King Charles plans to set up huge solar farm on his Norfolk estate 

Plans have been submitted to build 2,000 solar panels at the Sandringham royal estate that belongs to King Charles III.

Plans have been submitted to build 2,000 solar panels at the Sandringham royal estate that belongs to King Charles III.

The solar farm would be located on horse grazing paddocks and provide a combined total of 2.1 MW of zero-carbon energy for the 20,000 acre estate.

The planning application submitted to King’s Lynn and West Norfolk Council stated that the development would not result in the loss of any productive agricultural land.

Supporting country’s climate and environmental goals

It continues: “The proposal is driven not only by the economics of energy production, but also by the estate’s desire to reduce environmental impact and operate in a manner which supports the country’s wider climate and environmental goals.   

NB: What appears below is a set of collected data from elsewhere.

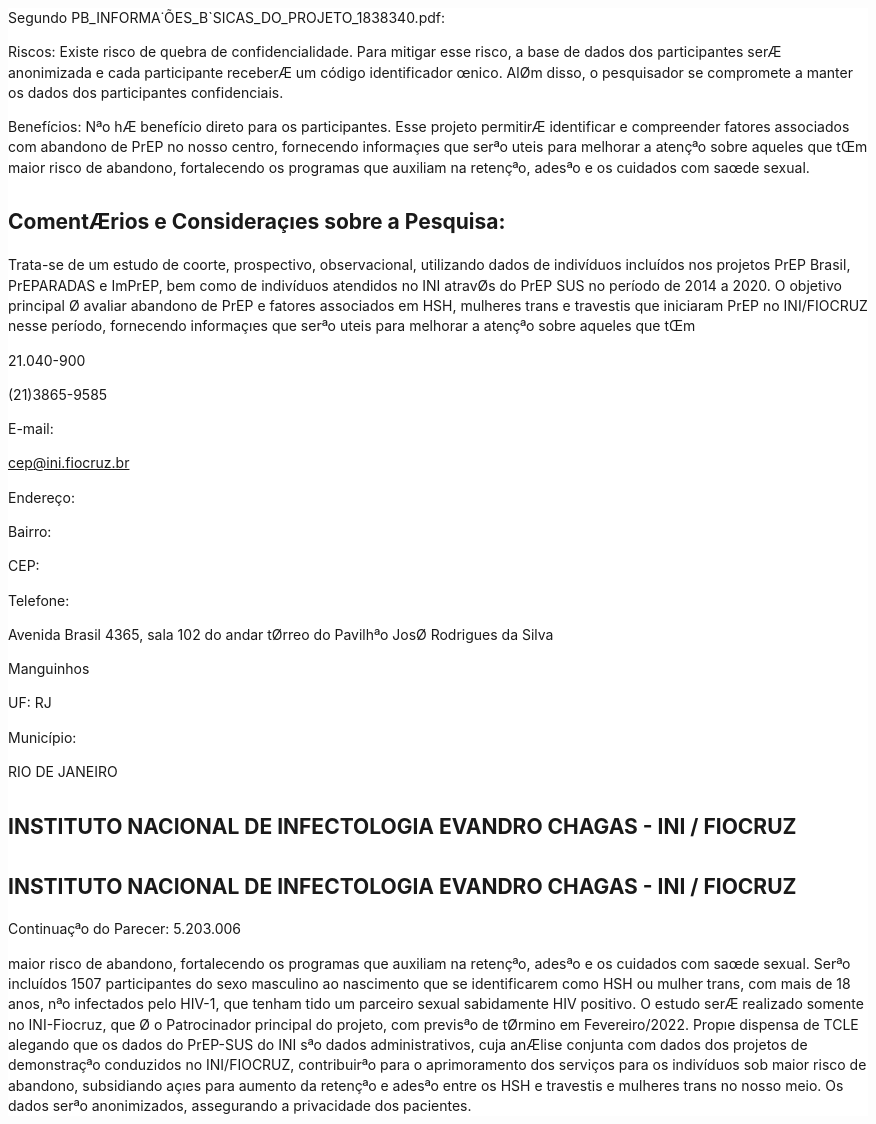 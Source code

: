 Segundo PB\_INFORMA˙ÕES\_B`SICAS\_DO\_PROJETO\_1838340.pdf:

Riscos: Existe risco de quebra de confidencialidade. Para mitigar esse risco, a base de dados dos participantes serÆ anonimizada e cada participante receberÆ um código identificador œnico. AlØm disso, o pesquisador se compromete a manter os dados dos participantes confidenciais.

Benefícios: Nªo hÆ benefício direto para os participantes. Esse projeto permitirÆ identificar e compreender fatores associados com abandono de PrEP no nosso centro, fornecendo informaçıes que serªo uteis para melhorar a atençªo sobre aqueles que tŒm maior risco de abandono, fortalecendo os programas que auxiliam na retençªo, adesªo e os cuidados com saœde sexual.

## ComentÆrios e Consideraçıes sobre a Pesquisa:

Trata-se de um estudo de coorte, prospectivo, observacional, utilizando dados de indivíduos incluídos nos projetos PrEP Brasil, PrEPARADAS e ImPrEP, bem como de indivíduos atendidos no INI atravØs do PrEP SUS no período de 2014 a 2020. O objetivo principal Ø avaliar abandono de PrEP e fatores associados em HSH, mulheres trans e travestis que iniciaram PrEP no INI/FIOCRUZ nesse período, fornecendo informaçıes que serªo uteis para melhorar a atençªo sobre aqueles que tŒm

21.040-900

(21)3865-9585

E-mail:

cep@ini.fiocruz.br

Endereço:

Bairro:

CEP:

Telefone:

Avenida Brasil 4365, sala 102 do andar tØrreo do Pavilhªo JosØ Rodrigues da Silva

Manguinhos

UF: RJ

Município:

RIO DE JANEIRO

## INSTITUTO NACIONAL DE INFECTOLOGIA EVANDRO CHAGAS - INI / FIOCRUZ



## INSTITUTO NACIONAL DE INFECTOLOGIA EVANDRO CHAGAS - INI / FIOCRUZ



Continuaçªo do Parecer: 5.203.006

maior risco de abandono, fortalecendo os programas que auxiliam na retençªo, adesªo e os cuidados com saœde sexual. Serªo incluídos 1507 participantes do sexo masculino ao nascimento que se identificarem como HSH ou mulher trans, com mais de 18 anos, nªo infectados pelo HIV-1, que tenham tido um parceiro sexual sabidamente HIV positivo. O estudo serÆ realizado somente no INI-Fiocruz, que Ø o Patrocinador principal do projeto, com previsªo de tØrmino em Fevereiro/2022. Propıe dispensa de TCLE alegando que os dados do PrEP-SUS do INI sªo dados administrativos, cuja anÆlise conjunta com dados dos projetos de demonstraçªo conduzidos no INI/FIOCRUZ, contribuirªo para o aprimoramento dos serviços para os indivíduos sob maior risco de abandono, subsidiando açıes para aumento da retençªo e adesªo entre os HSH e travestis e mulheres trans no nosso meio. Os dados serªo anonimizados, assegurando a privacidade dos pacientes.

“The site has been carefully selected on the basis that it allows for optimum solar panel orientation (maximising each panel’s productivity) and also because it is well screened, visually contained and forms part of the ‘operational’ land within the estate, being flanked by the estate’s works yard and the royal stud.”  

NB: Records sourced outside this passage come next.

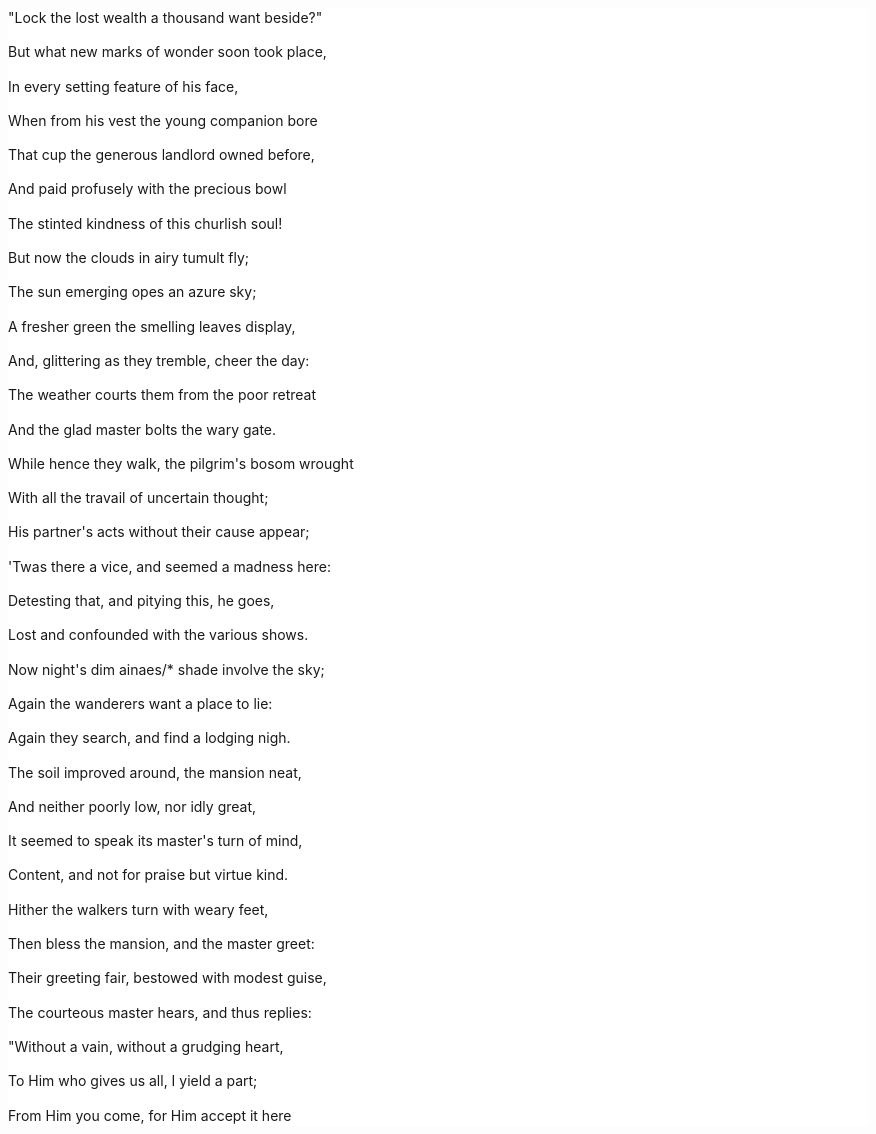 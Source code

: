 "Lock the lost wealth a thousand want beside?"  

But what new marks of wonder soon took place,  

In every setting feature of his face,  

When from his vest the young companion bore  

That cup the generous landlord owned before,  

And paid profusely with the precious bowl  

The stinted kindness of this churlish soul!  

But now the clouds in airy tumult fly;  

The sun emerging opes an azure sky;  

A fresher green the smelling leaves display,  

And, glittering as they tremble, cheer the day:  

The weather courts them from the poor retreat  

And the glad master bolts the wary gate.  

While hence they walk, the pilgrim's bosom wrought  

With all the travail of uncertain thought;  

His partner's acts without their cause appear;  

'Twas there a vice, and seemed a madness here:  

Detesting that, and pitying this, he goes,  

Lost and confounded with the various shows.  

Now night's dim ainaes/* shade involve the sky;  

Again the wanderers want a place to lie:  

Again they search, and find a lodging nigh.  

The soil improved around, the mansion neat,  

And neither poorly low, nor idly great,  

It seemed to speak its master's turn of mind,  

Content, and not for praise but virtue kind.  

Hither the walkers turn with weary feet,  

Then bless the mansion, and the master greet:  

Their greeting fair, bestowed with modest guise,  

The courteous master hears, and thus replies:  

"Without a vain, without a grudging heart,  

To Him who gives us all, I yield a part;  

From Him you come, for Him accept it here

The solar farm is expected to have an operational lifespan of 40 years. After this time the land would be returned to horse grazing.  

Solar panels are set to supply energy to Sandringham House, the visitor centre and the Sawmill.  

Owned by the monarch  

Sandringham House is one of King Charles’ residences. His grandfather, George VI, and great-grandfather, George V, both died there.

The house, listed as Grade II, stands on a estate in the Norfolk Coast Area of Outstanding Natural Beauty.

Its landscaped gardens, park and woodlands are on the National Register of Historic Parks and Gardens.

The Queen spent about two months each winter on the Sandringham Estate, including the anniversary of her father’s death and of her own accession in early February.

In 1957, she broadcasted her first televised Christmas message from Sandringham. Twenty years later, the Queen opened the house and grounds to the public for the first time to mark her Silver Jubilee.

Unlike the royal palaces owned by the Crown, such as Buckingham Palace, Sandringham is owned personally by the monarch.

In 2022, following the Queen’s death, Sandringham passed to her son and heir, Charles III.